## [Supplied data]
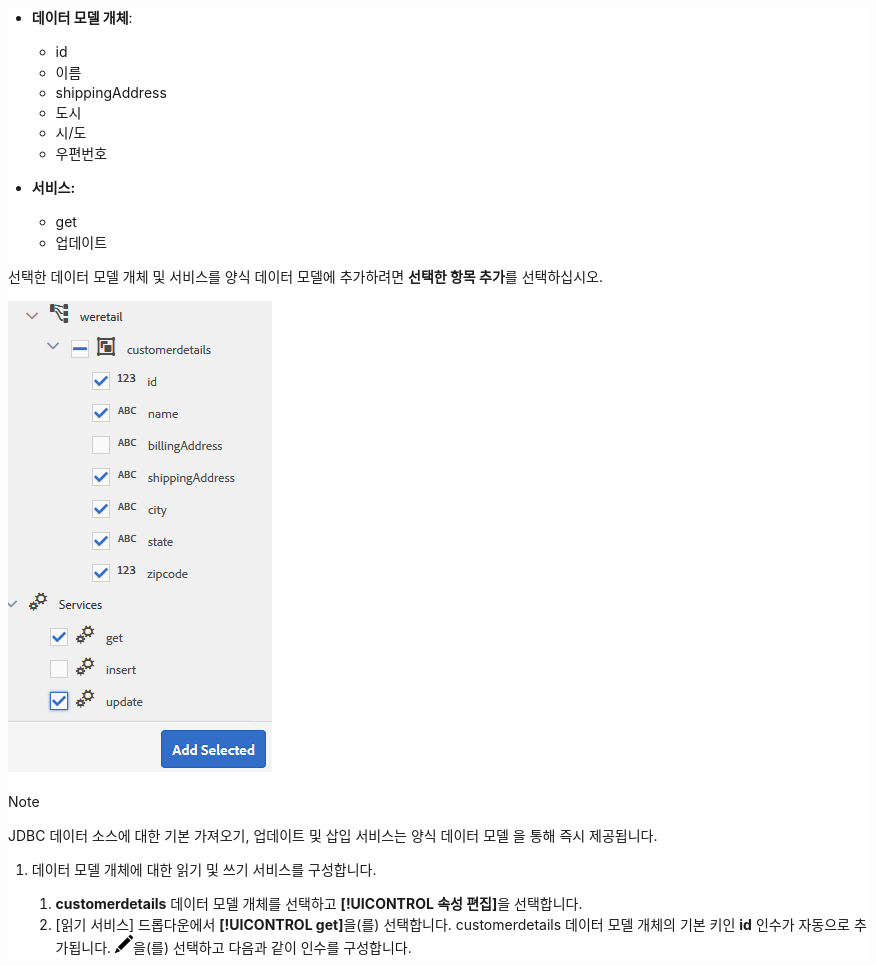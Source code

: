    * **데이터 모델 개체**:

      * id
      * 이름
      * shippingAddress
      * 도시
      * 시/도
      * 우편번호

   * **서비스:**

      * get
      * 업데이트

   선택한 데이터 모델 개체 및 서비스를 양식 데이터 모델에 추가하려면 **선택한 항목 추가**&#x200B;를 선택하십시오.

   ![WeRetail 스키마](assets/weretail_schema_new.png)

   >[!NOTE]
   >
   >JDBC 데이터 소스에 대한 기본 가져오기, 업데이트 및 삽입 서비스는 양식 데이터 모델 을 통해 즉시 제공됩니다.

1. 데이터 모델 개체에 대한 읽기 및 쓰기 서비스를 구성합니다.

   1. **customerdetails** 데이터 모델 개체를 선택하고 **[!UICONTROL 속성 편집]**&#x200B;을 선택합니다.
   1. [읽기 서비스] 드롭다운에서 **[!UICONTROL get]**&#x200B;을(를) 선택합니다. customerdetails 데이터 모델 개체의 기본 키인 **id** 인수가 자동으로 추가됩니다. ![aem_6_3_edit](assets/aem_6_3_edit.png)을(를) 선택하고 다음과 같이 인수를 구성합니다.
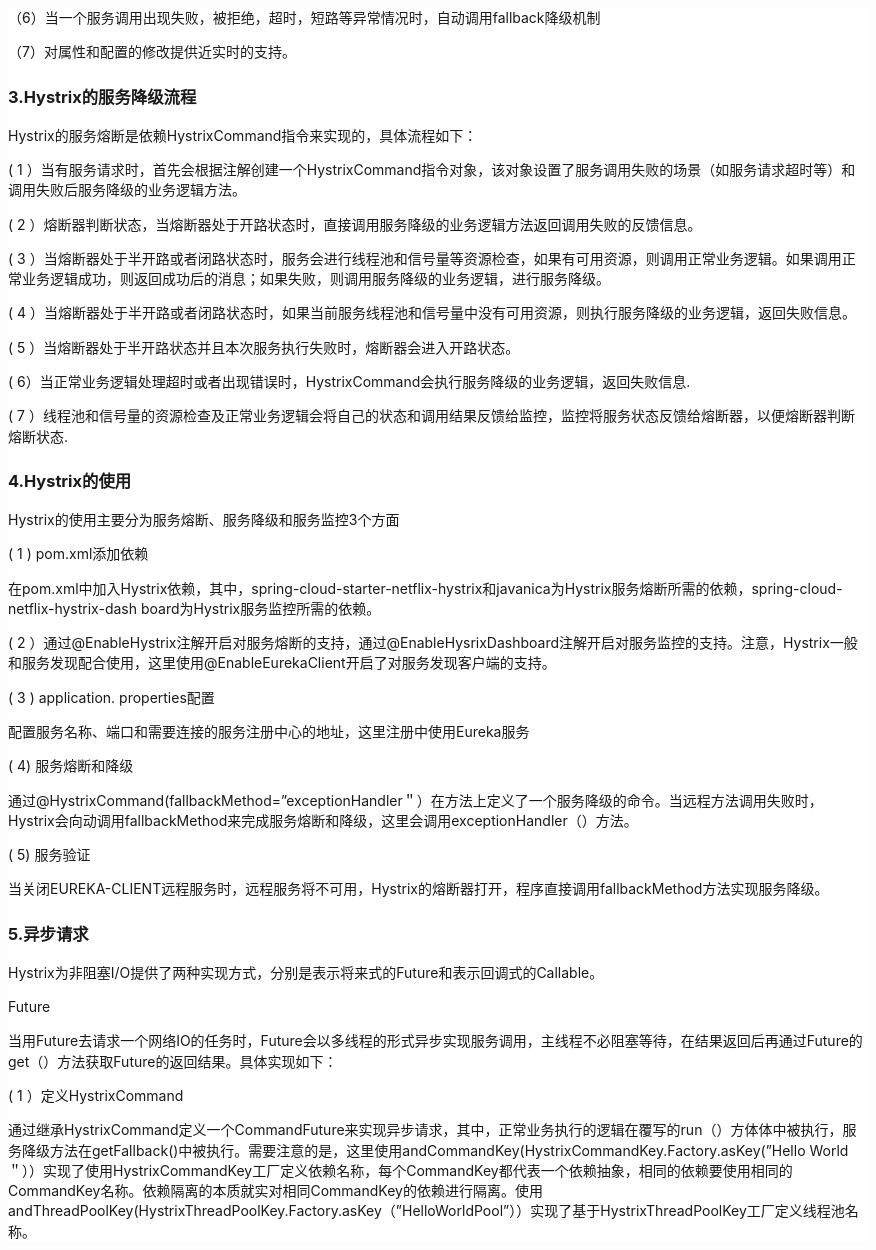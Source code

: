 （6）当一个服务调用出现失败，被拒绝，超时，短路等异常情况时，自动调用fallback降级机制

（7）对属性和配置的修改提供近实时的支持。

### 3.Hystrix的服务降级流程

Hystrix的服务熔断是依赖HystrixCommand指令来实现的，具体流程如下：

( 1 ）当有服务请求时，首先会根据注解创建一个HystrixCommand指令对象，该对象设置了服务调用失败的场景（如服务请求超时等）和调用失败后服务降级的业务逻辑方法。

( 2 ）熔断器判断状态，当熔断器处于开路状态时，直接调用服务降级的业务逻辑方法返回调用失败的反馈信息。

( 3 ）当熔断器处于半开路或者闭路状态时，服务会进行线程池和信号量等资源检查，如果有可用资源，则调用正常业务逻辑。如果调用正常业务逻辑成功，则返回成功后的消息；如果失败，则调用服务降级的业务逻辑，进行服务降级。

( 4 ）当熔断器处于半开路或者闭路状态时，如果当前服务线程池和信号量中没有可用资源，则执行服务降级的业务逻辑，返回失败信息。

( 5 ）当熔断器处于半开路状态并且本次服务执行失败时，熔断器会进入开路状态。

( 6）当正常业务逻辑处理超时或者出现错误时，HystrixCommand会执行服务降级的业务逻辑，返回失败信息.

( 7 ）线程池和信号量的资源检查及正常业务逻辑会将自己的状态和调用结果反馈给监控，监控将服务状态反馈给熔断器，以便熔断器判断熔断状态.

### 4.Hystrix的使用

Hystrix的使用主要分为服务熔断、服务降级和服务监控3个方面

( 1 ) pom.xml添加依赖

在pom.xml中加入Hystrix依赖，其中，spring-cloud-starter-netflix-hystrix和javanica为Hystrix服务熔断所需的依赖，spring-cloud-netflix-hystrix-dash board为Hystrix服务监控所需的依赖。

( 2 ）通过@EnableHystrix注解开启对服务熔断的支持，通过@EnableHysrixDashboard注解开启对服务监控的支持。注意，Hystrix一般和服务发现配合使用，这里使用@EnableEurekaClient开启了对服务发现客户端的支持。

( 3 ) application. properties配置

配置服务名称、端口和需要连接的服务注册中心的地址，这里注册中使用Eureka服务

( 4) 服务熔断和降级

通过@HystrixCommand(fallbackMethod=”exceptionHandler＂）在方法上定义了一个服务降级的命令。当远程方法调用失败时，Hystrix会向动调用fallbackMethod来完成服务熔断和降级，这里会调用exceptionHandler（）方法。

( 5) 服务验证

当关闭EUREKA-CLIENT远程服务时，远程服务将不可用，Hystrix的熔断器打开，程序直接调用fallbackMethod方法实现服务降级。

### 5.异步请求

Hystrix为非阻塞I/O提供了两种实现方式，分别是表示将来式的Future和表示回调式的Callable。

Future

当用Future去请求一个网络IO的任务时，Future会以多线程的形式异步实现服务调用，主线程不必阻塞等待，在结果返回后再通过Future的get（）方法获取Future的返回结果。具体实现如下：

( 1 ）定义HystrixCommand

通过继承HystrixCommand定义一个CommandFuture来实现异步请求，其中，正常业务执行的逻辑在覆写的run（）方体体中被执行，服务降级方法在getFallback()中被执行。需要注意的是，这里使用andCommandKey(HystrixCommandKey.Factory.asKey(”Hello World＂））实现了使用HystrixCommandKey工厂定义依赖名称，每个CommandKey都代表一个依赖抽象，相同的依赖要使用相同的CommandKey名称。依赖隔离的本质就实对相同CommandKey的依赖进行隔离。使用andThreadPoolKey(HystrixThreadPoolKey.Factory.asKey（”HelloWorldPool”））实现了基于HystrixThreadPoolKey工厂定义线程池名称。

## [What you should do]
Each line in the entries above that includes the string "UICONTROL" should be extracted.

## [Written response]
   1. **customerdetails** 데이터 모델 개체를 선택하고 **[!UICONTROL 속성 편집]**&#x200B;을 선택합니다.
   1. [읽기 서비스] 드롭다운에서 **[!UICONTROL get]**&#x200B;을(를) 선택합니다. customerdetails 데이터 모델 개체의 기본 키인 **id** 인수가 자동으로 추가됩니다. ![aem_6_3_edit](assets/aem_6_3_edit.png)을(를) 선택하고 다음과 같이 인수를 구성합니다.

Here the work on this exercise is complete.